• WHAT TO PRODUCE
Using only the entries below, copy exactly the lines that begin at the one with "## Char Type" and end at the one with "- [Job Aid](https://en.wiktionary.org/wiki/job_aid)", both included. Drop the pictures.

**** EXERCISE DATA ****

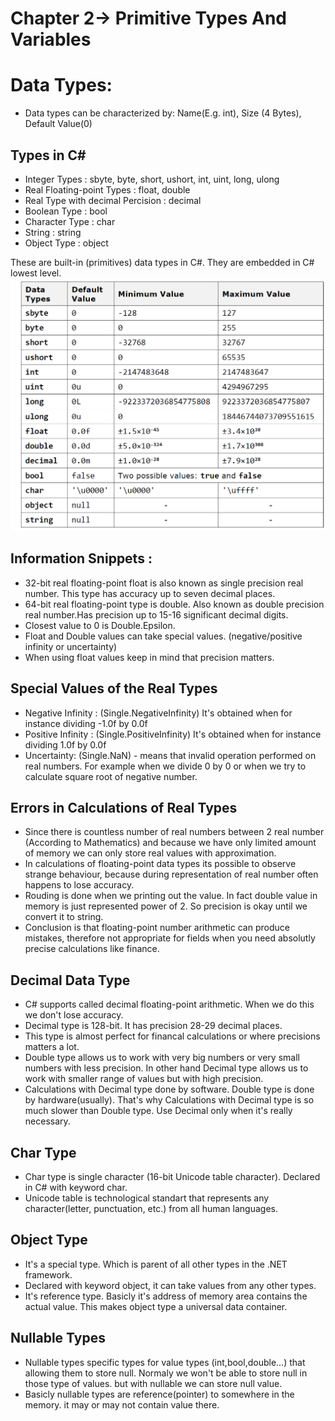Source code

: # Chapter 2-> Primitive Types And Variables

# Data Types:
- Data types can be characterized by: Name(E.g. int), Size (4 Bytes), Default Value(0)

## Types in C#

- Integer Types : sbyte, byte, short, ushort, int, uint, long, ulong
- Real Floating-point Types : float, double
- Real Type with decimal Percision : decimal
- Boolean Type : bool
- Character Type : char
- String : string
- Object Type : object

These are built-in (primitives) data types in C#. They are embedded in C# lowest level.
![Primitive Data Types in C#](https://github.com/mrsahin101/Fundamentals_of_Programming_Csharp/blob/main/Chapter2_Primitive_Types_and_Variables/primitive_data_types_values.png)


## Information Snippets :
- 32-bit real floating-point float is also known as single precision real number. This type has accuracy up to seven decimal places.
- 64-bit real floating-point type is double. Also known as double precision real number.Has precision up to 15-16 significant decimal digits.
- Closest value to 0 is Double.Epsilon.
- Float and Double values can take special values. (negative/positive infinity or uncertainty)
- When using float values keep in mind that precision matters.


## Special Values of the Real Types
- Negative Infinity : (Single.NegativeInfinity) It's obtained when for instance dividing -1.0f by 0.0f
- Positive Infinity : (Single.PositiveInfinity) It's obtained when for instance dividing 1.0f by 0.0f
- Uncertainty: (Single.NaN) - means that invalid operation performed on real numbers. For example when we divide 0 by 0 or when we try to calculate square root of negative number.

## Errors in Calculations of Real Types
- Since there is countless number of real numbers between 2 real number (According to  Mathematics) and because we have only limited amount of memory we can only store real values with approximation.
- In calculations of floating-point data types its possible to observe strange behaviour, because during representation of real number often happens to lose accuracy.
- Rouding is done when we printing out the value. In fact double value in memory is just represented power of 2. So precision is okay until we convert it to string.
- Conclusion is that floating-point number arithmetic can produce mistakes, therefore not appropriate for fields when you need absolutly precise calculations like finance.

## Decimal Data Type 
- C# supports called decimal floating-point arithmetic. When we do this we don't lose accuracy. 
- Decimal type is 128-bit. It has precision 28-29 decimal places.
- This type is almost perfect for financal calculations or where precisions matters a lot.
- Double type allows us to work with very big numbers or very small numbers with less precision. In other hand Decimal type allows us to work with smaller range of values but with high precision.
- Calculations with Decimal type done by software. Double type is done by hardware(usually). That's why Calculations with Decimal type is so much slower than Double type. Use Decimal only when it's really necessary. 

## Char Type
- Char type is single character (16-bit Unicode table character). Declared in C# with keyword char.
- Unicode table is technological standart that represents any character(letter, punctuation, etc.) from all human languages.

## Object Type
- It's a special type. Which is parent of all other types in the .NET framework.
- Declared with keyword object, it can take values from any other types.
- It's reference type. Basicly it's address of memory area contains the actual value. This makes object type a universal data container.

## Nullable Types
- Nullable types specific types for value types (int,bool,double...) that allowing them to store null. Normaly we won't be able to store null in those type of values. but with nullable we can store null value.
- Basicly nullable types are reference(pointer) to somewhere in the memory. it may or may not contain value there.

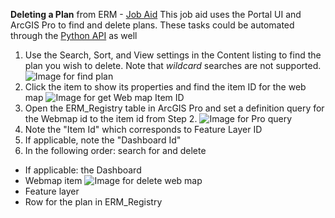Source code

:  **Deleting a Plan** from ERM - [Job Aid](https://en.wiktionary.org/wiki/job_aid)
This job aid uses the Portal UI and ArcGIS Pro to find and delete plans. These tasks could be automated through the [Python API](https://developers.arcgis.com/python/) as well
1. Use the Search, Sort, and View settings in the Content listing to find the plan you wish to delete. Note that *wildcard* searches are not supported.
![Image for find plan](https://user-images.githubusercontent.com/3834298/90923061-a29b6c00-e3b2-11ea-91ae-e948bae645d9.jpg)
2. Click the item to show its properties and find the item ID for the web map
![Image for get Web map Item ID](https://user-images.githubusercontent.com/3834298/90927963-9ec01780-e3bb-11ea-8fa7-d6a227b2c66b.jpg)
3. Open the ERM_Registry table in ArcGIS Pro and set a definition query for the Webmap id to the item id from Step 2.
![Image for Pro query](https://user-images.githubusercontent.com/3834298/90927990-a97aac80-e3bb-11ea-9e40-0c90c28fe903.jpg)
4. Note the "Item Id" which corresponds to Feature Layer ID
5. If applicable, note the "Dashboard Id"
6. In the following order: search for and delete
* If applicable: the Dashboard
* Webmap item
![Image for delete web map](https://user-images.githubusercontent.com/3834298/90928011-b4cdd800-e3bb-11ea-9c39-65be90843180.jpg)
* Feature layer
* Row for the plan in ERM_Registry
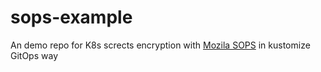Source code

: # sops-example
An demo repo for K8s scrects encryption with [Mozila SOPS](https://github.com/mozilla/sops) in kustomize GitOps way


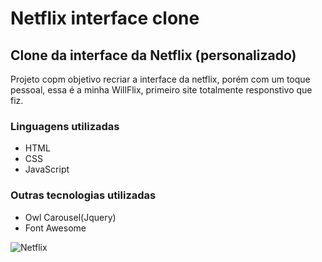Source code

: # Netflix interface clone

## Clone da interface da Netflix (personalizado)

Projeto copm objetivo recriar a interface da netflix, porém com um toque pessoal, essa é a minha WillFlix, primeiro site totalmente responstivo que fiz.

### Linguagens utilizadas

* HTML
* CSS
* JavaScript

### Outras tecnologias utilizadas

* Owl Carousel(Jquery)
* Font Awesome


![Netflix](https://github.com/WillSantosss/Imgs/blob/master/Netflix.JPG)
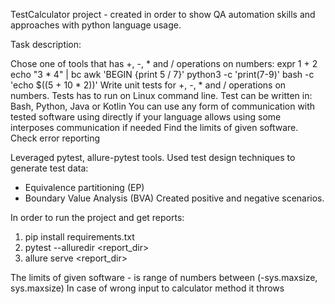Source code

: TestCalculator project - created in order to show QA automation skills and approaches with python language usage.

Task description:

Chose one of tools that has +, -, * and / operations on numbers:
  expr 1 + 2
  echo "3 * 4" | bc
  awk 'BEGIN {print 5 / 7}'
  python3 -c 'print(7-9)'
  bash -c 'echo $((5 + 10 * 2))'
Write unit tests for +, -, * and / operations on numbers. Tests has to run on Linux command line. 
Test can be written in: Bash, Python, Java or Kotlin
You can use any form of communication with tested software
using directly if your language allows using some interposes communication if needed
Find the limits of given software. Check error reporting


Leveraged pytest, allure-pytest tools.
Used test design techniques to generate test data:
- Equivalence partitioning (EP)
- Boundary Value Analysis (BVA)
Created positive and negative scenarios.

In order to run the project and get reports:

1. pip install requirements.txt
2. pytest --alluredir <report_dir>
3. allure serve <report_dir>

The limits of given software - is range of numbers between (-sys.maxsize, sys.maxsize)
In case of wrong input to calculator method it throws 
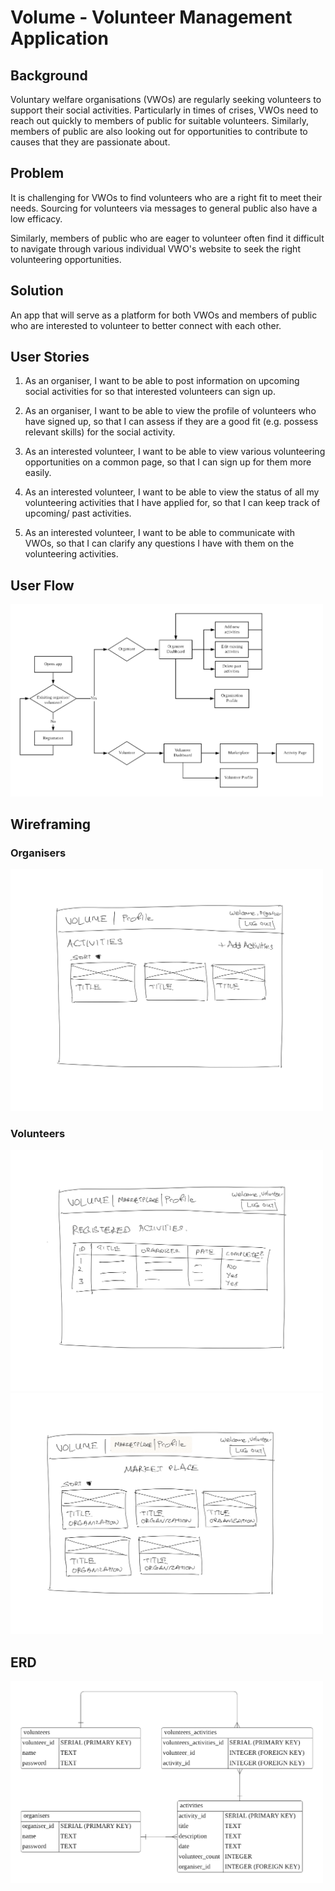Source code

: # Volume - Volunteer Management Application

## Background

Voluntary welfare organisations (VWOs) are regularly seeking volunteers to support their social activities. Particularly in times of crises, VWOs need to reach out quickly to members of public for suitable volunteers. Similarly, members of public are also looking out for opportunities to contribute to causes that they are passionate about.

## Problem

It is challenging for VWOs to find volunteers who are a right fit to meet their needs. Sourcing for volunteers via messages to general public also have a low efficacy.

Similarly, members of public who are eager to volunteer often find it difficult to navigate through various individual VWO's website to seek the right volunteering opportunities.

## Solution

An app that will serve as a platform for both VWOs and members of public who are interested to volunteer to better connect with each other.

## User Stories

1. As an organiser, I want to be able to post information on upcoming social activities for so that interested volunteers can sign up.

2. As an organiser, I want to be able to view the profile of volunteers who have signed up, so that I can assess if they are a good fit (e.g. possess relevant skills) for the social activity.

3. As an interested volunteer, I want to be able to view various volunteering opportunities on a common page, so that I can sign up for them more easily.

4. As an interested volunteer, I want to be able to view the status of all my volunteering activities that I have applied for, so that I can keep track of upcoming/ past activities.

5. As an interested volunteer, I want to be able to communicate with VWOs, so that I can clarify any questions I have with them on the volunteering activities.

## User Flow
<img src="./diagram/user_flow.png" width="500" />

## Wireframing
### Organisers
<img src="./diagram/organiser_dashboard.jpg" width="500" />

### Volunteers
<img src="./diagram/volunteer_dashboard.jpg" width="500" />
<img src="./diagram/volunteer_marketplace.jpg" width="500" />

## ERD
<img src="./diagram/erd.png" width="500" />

****

• SOLUTION TO THIS EXERCISE
## Char Type
- Char type is single character (16-bit Unicode table character). Declared in C# with keyword char.
- Unicode table is technological standart that represents any character(letter, punctuation, etc.) from all human languages.

## Object Type
- It's a special type. Which is parent of all other types in the .NET framework.
- Declared with keyword object, it can take values from any other types.
- It's reference type. Basicly it's address of memory area contains the actual value. This makes object type a universal data container.

## Nullable Types
- Nullable types specific types for value types (int,bool,double...) that allowing them to store null. Normaly we won't be able to store null in those type of values. but with nullable we can store null value.
- Basicly nullable types are reference(pointer) to somewhere in the memory. it may or may not contain value there.

Source code

:  **Deleting a Plan** from ERM - [Job Aid](https://en.wiktionary.org/wiki/job_aid)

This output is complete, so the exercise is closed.